MARK CUBAN: I can tell you as an entrepreneur, as an investor, with absolute certainty that companies and jobs - they won't be created by terrifying people. No, Donald Trump, they'll be created by inspiring people like Hillary Clinton does.

(APPLAUSE)

ZARROLI: And Cuban was echoing a theme voiced by mega-billionaire and former New York Mayor Mike Bloomberg at the Democratic convention, who ridiculed Trump's business career. You may think Trump is rich, the campaign seemed to say, but here's a much richer guy, and he isn't so impressed with him. Democratic political consultant Hank Sheinkopf...

HANK SHEINKOPF: The kind of endorsements from Cuban and Warren Buffett and Mike Bloomberg and others like that are ways of saying Donald Trump is not the businessman he says because if he was, real businessmen would be endorsing him.

ZARROLI: Sheinkopf says the support of the super-rich also scares off potential Republican donors, especially at a time when Trump is struggling to raise money.

SHEINKOPF: If the Koch brothers have already said in public that they're not necessarily going to do a lot for Trump, Republican businesspeople and Chamber of Commerce types are going to look at names like Buffett, Cuban, Bloomberg and others and say, wait a second; what am I investing my money in?

ZARROLI: But Hillary Clinton is a candidate who has had to battle the perception that she's too close to Wall Street, and her past support for trade agreements such as NAFTA has been used against her.

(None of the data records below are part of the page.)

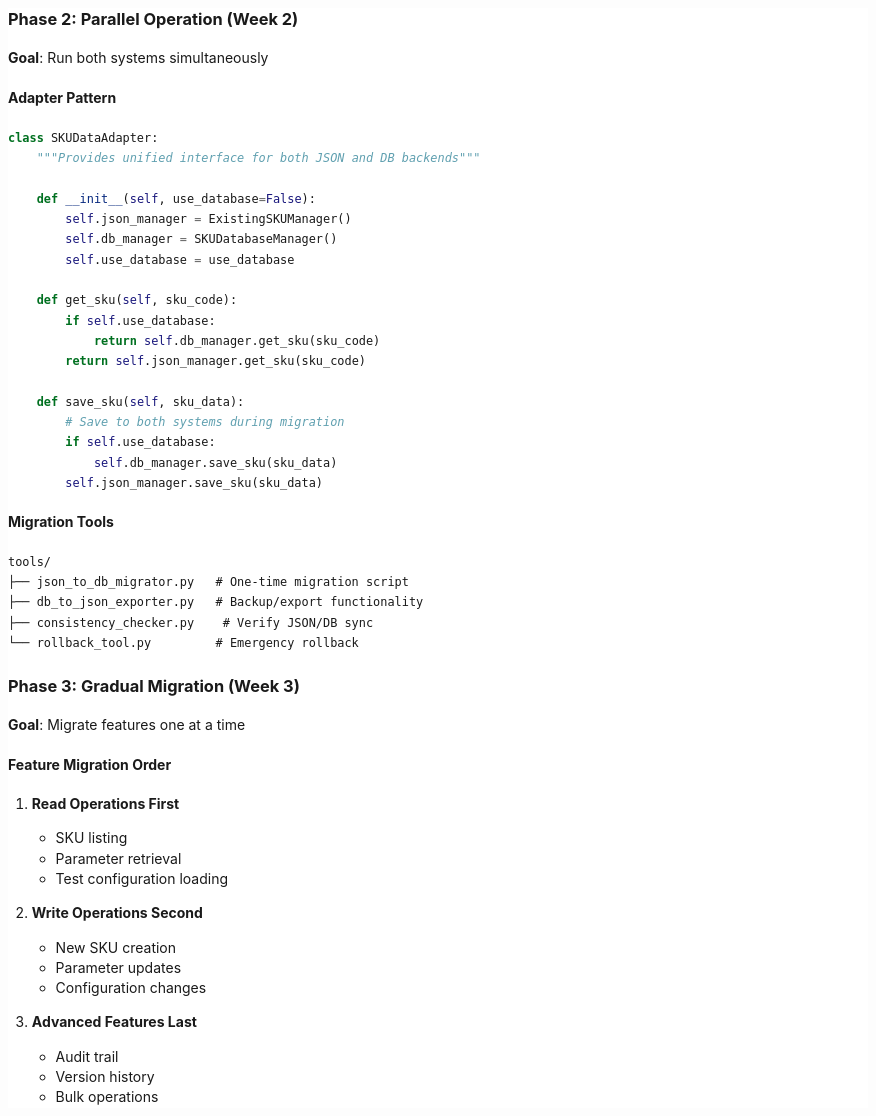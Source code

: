 ### Phase 2: Parallel Operation (Week 2)
**Goal**: Run both systems simultaneously

#### Adapter Pattern

```python
class SKUDataAdapter:
    """Provides unified interface for both JSON and DB backends"""
    
    def __init__(self, use_database=False):
        self.json_manager = ExistingSKUManager()
        self.db_manager = SKUDatabaseManager()
        self.use_database = use_database
    
    def get_sku(self, sku_code):
        if self.use_database:
            return self.db_manager.get_sku(sku_code)
        return self.json_manager.get_sku(sku_code)
    
    def save_sku(self, sku_data):
        # Save to both systems during migration
        if self.use_database:
            self.db_manager.save_sku(sku_data)
        self.json_manager.save_sku(sku_data)
```

#### Migration Tools

```
tools/
├── json_to_db_migrator.py   # One-time migration script
├── db_to_json_exporter.py   # Backup/export functionality
├── consistency_checker.py    # Verify JSON/DB sync
└── rollback_tool.py         # Emergency rollback
```

### Phase 3: Gradual Migration (Week 3)
**Goal**: Migrate features one at a time

#### Feature Migration Order

1. **Read Operations First**
   - SKU listing
   - Parameter retrieval
   - Test configuration loading

2. **Write Operations Second**
   - New SKU creation
   - Parameter updates
   - Configuration changes

3. **Advanced Features Last**
   - Audit trail
   - Version history
   - Bulk operations
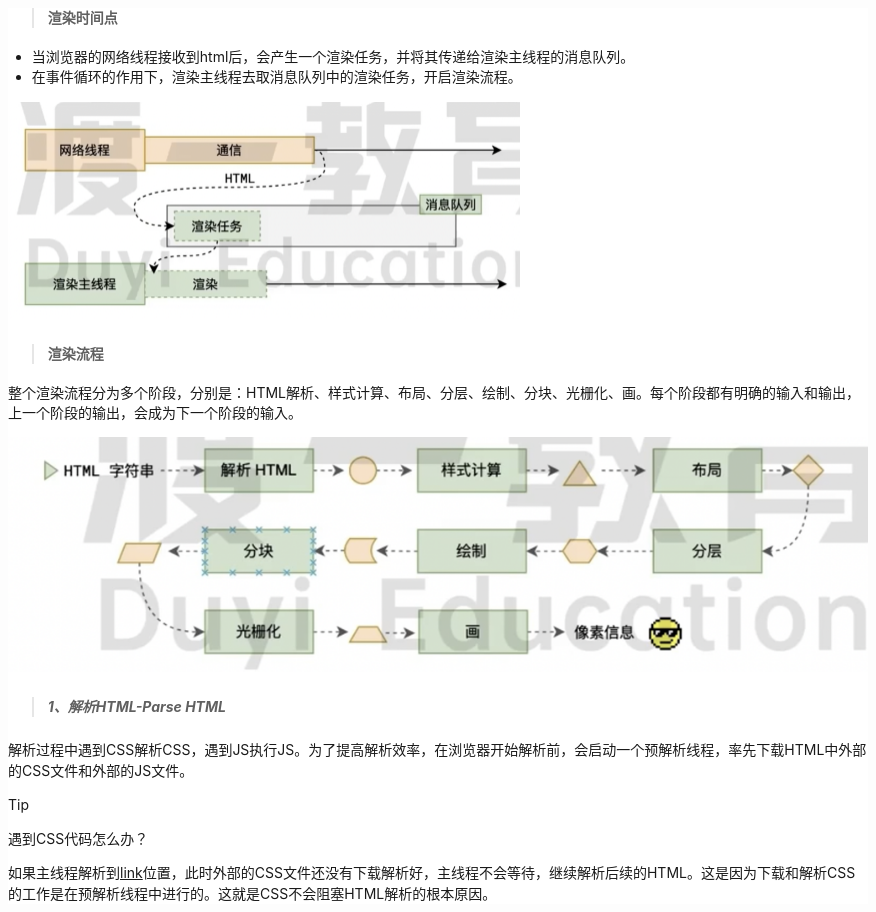 
> #### 渲染时间点

- 当浏览器的网络线程接收到html后，会产生一个渲染任务，并将其传递给渲染主线程的消息队列。
- 在事件循环的作用下，渲染主线程去取消息队列中的渲染任务，开启渲染流程。

<img src="assets/image-20250216093833645.png" alt="image-20250216093833645" style="zoom:50%;" />

> #### 渲染流程

整个渲染流程分为多个阶段，分别是：HTML解析、样式计算、布局、分层、绘制、分块、光栅化、画。每个阶段都有明确的输入和输出，上一个阶段的输出，会成为下一个阶段的输入。

![image-20250216094907208](assets/image-20250216094907208.png)

> ##### 1、解析HTML-Parse HTML

解析过程中遇到CSS解析CSS，遇到JS执行JS。为了提高解析效率，在浏览器开始解析前，会启动一个预解析线程，率先下载HTML中外部的CSS文件和外部的JS文件。

> [!TIP]
>
> 遇到CSS代码怎么办？

如果主线程解析到[link]()位置，此时外部的CSS文件还没有下载解析好，主线程不会等待，继续解析后续的HTML。这是因为下载和解析CSS的工作是在预解析线程中进行的。这就是CSS不会阻塞HTML解析的根本原因。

Former Republican Congressman Tom Davis of Virginia says appearing alongside billionaires could backfire against her. Davis says this is a change election. The fact that Trump and Vermont Senator Bernie Sanders went so much further than anyone expected is evidence of that.

TOM DAVIS: In an election where people think the country's going in the wrong direction, marching out the wealthiest of the wealthy, I don't think that's how you do the message.

ZARROLI: The Buffets and Bloombergs of the world can help undermine Trump's public image as a business wizard, but they are also establishment figures whose support can mark Clinton as a candidate of the status quo. The question is whether that's what voters are looking for. Jim Zarroli, NPR News.